ASSIGNMENT ▸
Copy the listing below line for line, starting at its first line and ending with the line that has "La página de internet dispone" in it. Add nothing.
######
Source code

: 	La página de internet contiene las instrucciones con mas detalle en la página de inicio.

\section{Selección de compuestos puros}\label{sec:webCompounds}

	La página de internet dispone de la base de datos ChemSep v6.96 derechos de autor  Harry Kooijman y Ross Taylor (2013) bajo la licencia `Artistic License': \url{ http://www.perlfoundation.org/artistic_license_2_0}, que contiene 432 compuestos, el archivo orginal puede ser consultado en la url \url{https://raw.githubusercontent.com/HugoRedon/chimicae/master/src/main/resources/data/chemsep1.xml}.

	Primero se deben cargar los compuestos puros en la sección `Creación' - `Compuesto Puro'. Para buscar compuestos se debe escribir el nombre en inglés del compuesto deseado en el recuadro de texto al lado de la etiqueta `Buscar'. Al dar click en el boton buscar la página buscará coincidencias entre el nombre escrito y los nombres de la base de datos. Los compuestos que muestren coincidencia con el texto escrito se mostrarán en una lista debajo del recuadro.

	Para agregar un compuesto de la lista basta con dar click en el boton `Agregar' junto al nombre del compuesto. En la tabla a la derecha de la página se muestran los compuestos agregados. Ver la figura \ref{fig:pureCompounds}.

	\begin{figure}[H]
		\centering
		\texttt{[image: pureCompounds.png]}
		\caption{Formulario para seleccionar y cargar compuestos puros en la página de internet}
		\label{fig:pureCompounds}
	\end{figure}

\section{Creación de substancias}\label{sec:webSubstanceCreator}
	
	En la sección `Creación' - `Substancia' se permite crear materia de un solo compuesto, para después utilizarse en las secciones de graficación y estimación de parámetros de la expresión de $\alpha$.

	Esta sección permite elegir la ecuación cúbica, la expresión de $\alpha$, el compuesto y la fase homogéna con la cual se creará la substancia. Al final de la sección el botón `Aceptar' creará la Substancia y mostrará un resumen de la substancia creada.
######
SOLUTION FOR THIS TASK ▸
Source code

: 	La página de internet contiene las instrucciones con mas detalle en la página de inicio.

\section{Selección de compuestos puros}\label{sec:webCompounds}

	La página de internet dispone de la base de datos ChemSep v6.96 derechos de autor  Harry Kooijman y Ross Taylor (2013) bajo la licencia `Artistic License': \url{ http://www.perlfoundation.org/artistic_license_2_0}, que contiene 432 compuestos, el archivo orginal puede ser consultado en la url \url{https://raw.githubusercontent.com/HugoRedon/chimicae/master/src/main/resources/data/chemsep1.xml}.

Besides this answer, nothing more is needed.